Cotton-Fitton Lecture Brings New Views to Otolaryngology

Perspective is everything.

Ellen M. Friedman, MD
Ellen M. Friedman, MD

Perspective and point of view are paramount for otolaryngologists. A shift of position even slightly, inspection of an anatomical feature from a slightly different angle and what may have looked to be perfectly normal tissue is revealed to harbor a malignancy. Day-to-day life practice is no different. A slight shift in perspective can transform the perfectly normal into something less than ideal.

Perspective is everything, said Ellen M. Friedman, MD, who will deliver the Cotton-Fitton Endowed Lecture in Pediatric Otolaryngology at 8:45 am (PT), Tuesday, October 5. From the perspective of a medical student, she was attracted to otolaryngology because of the professional colleagues who treated each other well, practiced cutting-edge medicine with compassion, worked hard, and made a real difference in their patients’ lives.

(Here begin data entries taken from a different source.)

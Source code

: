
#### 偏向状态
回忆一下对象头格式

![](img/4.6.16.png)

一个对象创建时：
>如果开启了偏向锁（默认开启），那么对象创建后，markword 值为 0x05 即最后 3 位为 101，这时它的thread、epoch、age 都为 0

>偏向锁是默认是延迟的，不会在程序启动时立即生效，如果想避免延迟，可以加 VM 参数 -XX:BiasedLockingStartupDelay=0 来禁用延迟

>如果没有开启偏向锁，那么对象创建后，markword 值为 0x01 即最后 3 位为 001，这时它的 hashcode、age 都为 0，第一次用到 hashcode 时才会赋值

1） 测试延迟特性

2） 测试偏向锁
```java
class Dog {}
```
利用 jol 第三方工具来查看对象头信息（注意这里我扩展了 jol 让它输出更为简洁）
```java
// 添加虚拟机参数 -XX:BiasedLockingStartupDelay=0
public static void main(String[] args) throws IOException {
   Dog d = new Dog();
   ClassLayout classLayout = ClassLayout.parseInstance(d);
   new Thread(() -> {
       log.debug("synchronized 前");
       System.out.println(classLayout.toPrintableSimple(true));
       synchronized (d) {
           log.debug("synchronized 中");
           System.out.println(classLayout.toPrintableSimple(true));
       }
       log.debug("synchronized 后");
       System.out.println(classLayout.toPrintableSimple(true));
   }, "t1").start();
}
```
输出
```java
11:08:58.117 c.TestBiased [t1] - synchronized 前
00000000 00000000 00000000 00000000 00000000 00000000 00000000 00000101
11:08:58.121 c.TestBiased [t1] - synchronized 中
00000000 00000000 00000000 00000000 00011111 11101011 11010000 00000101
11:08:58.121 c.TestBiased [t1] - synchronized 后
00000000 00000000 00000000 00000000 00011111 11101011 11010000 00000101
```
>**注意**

“When I went into otolaryngology, I was so naïve. I didn’t even notice there weren’t any women in otolaryngology, even though it was essentially a completely male-driven field,” said Dr. Friedman, now director of the Center for Professionalism in Medicine and professor of otolaryngology at the Baylor College of Medicine in Houston, Texas. “I’m sure that most otolaryngologists think that we don’t have bias or gender problems in our profession. The truth is, we had gender bias when I entered the field and though things have improved significantly, we continue to have some lingering issues.”

It all goes back to perspective, she said. So does the title of her lecture, “What You See Depends on Where You Stand.” Dr. Friedman will discuss her own journey from naïve newcomer to seasoned clinician and effective leader.  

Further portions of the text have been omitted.